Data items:
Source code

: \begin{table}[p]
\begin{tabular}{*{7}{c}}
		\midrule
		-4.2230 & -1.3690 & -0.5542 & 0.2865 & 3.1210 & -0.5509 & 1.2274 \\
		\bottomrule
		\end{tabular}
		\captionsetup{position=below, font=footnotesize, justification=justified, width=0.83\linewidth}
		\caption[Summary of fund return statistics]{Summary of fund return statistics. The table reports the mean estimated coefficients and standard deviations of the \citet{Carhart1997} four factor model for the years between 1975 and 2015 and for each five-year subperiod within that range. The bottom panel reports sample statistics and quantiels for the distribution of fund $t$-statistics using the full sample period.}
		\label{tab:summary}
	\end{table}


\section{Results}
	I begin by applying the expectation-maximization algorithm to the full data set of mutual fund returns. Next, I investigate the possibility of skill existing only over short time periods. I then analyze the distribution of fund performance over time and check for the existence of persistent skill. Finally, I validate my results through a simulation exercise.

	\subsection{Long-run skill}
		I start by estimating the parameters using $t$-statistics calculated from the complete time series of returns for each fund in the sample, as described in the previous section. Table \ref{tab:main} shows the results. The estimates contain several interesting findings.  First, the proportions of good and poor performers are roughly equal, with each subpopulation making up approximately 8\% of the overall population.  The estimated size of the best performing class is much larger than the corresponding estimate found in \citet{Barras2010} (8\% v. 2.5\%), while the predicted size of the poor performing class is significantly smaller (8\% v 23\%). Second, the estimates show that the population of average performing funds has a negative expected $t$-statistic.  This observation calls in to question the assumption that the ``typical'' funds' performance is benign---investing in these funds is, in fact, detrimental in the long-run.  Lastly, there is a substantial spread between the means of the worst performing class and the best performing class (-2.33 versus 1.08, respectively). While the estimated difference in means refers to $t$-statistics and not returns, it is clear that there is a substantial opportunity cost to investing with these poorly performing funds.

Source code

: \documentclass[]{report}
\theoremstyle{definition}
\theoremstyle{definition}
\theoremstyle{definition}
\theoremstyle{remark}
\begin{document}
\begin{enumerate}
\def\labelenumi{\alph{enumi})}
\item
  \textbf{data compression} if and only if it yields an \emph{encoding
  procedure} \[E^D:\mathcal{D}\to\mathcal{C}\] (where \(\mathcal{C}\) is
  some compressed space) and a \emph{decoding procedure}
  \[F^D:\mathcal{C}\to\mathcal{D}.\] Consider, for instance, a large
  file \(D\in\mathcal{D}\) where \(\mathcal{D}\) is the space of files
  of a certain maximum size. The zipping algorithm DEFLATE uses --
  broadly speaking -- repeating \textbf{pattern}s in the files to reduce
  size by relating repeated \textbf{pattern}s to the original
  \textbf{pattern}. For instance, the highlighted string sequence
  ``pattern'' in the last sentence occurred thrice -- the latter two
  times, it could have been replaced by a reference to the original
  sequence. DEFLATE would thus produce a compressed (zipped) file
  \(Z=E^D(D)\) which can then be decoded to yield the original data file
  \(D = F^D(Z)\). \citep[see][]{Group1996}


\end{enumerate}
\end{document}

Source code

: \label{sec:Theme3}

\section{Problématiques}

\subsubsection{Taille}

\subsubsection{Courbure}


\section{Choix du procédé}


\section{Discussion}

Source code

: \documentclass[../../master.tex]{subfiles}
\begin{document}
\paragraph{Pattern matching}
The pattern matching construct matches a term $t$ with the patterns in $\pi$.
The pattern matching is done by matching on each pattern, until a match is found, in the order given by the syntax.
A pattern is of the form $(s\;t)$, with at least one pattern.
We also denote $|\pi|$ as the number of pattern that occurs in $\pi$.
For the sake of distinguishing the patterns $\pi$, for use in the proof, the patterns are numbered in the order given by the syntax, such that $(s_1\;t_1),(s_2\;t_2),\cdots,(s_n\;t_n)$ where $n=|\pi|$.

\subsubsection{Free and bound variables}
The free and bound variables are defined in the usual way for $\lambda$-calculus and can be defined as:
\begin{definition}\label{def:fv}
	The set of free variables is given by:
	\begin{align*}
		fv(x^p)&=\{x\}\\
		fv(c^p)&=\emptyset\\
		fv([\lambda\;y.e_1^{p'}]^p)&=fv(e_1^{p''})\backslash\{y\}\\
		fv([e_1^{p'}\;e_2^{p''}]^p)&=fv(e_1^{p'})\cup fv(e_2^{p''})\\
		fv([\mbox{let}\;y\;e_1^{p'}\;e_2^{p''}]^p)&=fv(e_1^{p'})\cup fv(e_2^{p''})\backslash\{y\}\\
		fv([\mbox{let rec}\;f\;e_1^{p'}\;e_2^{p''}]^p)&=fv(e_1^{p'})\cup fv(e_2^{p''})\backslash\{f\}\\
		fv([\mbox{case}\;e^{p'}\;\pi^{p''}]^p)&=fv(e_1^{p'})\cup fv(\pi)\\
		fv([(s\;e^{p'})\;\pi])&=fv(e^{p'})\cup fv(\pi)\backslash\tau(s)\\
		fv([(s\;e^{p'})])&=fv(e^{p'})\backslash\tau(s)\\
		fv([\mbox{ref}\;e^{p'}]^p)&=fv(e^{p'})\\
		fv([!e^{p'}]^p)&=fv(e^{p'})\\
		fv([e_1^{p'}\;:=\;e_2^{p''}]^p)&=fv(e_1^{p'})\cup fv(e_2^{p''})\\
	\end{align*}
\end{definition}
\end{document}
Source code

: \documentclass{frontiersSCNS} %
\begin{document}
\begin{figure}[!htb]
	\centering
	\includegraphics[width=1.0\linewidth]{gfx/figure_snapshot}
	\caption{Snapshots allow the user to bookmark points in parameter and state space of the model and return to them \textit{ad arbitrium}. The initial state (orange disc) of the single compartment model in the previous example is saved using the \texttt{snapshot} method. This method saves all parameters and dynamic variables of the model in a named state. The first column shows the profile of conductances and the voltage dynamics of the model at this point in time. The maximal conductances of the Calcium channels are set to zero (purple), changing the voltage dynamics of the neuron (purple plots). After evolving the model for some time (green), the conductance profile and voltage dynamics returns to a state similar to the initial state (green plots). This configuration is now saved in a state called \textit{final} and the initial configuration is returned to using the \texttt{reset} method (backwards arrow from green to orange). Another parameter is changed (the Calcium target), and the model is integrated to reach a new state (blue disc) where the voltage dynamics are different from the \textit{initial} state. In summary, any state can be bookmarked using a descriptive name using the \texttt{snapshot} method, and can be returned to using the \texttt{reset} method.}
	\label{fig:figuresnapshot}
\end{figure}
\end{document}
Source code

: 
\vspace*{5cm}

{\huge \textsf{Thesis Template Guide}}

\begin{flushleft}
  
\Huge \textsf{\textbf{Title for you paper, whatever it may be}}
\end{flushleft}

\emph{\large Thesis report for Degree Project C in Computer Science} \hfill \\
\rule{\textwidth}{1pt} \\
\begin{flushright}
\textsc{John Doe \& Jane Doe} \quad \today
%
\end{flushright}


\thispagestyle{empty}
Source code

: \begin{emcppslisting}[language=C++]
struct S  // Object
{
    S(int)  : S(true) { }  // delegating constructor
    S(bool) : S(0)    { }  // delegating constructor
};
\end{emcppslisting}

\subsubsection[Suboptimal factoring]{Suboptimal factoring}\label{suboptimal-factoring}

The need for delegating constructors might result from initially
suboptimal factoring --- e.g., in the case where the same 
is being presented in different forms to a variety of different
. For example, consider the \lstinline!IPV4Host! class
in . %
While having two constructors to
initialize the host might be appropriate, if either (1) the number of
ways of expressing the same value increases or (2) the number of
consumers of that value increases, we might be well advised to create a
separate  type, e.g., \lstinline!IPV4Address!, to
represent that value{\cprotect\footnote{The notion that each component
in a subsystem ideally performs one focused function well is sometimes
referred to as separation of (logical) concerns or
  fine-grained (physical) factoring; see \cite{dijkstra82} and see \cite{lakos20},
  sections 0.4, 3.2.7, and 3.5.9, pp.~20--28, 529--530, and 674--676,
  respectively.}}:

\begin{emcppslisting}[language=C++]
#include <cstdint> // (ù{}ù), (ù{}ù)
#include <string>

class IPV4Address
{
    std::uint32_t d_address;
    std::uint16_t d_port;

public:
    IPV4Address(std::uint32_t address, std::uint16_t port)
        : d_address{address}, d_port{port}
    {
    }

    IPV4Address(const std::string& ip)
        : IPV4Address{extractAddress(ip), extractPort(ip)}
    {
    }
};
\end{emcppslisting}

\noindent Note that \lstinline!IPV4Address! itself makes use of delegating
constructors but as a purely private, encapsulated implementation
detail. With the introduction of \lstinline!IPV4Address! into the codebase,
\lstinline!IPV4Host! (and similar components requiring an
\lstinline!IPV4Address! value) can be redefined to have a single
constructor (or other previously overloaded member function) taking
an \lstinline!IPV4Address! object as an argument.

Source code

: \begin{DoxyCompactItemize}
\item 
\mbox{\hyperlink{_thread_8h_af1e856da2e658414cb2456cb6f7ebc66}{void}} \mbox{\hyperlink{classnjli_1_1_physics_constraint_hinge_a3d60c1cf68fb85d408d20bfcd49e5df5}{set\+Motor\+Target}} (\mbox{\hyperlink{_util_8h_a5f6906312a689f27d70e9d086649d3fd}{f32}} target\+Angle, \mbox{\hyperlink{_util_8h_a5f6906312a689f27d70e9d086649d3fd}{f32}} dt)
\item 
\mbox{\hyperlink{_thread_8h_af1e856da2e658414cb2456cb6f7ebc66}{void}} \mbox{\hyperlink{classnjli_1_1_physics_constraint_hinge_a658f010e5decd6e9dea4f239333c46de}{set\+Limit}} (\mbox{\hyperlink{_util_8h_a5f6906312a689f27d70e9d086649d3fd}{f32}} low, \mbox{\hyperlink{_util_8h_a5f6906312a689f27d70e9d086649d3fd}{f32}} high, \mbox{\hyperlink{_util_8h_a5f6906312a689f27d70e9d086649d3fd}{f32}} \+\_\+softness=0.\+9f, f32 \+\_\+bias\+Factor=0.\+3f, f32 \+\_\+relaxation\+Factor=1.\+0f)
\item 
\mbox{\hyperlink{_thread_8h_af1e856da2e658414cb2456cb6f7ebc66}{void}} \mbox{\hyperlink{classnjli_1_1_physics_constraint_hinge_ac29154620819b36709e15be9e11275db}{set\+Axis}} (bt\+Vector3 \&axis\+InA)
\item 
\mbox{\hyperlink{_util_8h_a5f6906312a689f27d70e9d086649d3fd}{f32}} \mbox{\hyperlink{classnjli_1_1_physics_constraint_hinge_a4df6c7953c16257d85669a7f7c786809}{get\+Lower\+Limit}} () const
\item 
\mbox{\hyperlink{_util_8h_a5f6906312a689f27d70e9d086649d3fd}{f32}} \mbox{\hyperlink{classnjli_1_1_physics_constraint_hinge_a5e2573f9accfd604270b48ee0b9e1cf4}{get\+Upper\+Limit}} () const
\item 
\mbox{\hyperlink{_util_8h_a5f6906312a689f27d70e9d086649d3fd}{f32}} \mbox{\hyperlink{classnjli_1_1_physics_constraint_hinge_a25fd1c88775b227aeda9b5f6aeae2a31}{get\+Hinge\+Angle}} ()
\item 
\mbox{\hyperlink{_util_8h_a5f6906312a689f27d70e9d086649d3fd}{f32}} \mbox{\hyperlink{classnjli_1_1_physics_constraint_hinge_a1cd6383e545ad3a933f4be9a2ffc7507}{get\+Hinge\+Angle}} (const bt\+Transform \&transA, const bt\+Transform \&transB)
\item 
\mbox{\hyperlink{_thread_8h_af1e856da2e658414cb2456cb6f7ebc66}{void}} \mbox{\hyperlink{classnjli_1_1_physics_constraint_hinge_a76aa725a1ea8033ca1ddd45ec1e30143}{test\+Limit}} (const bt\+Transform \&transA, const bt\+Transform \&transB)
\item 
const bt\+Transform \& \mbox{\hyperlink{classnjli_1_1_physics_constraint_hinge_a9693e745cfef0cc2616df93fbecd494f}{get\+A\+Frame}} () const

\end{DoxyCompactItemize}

* _WHAT YOU WILL DO_
Wherever a line above contains "instance", copy that line.

* _ANSWER FOR THE TASK_
  \[F^D:\mathcal{C}\to\mathcal{D}.\] Consider, for instance, a large
  \textbf{pattern}. For instance, the highlighted string sequence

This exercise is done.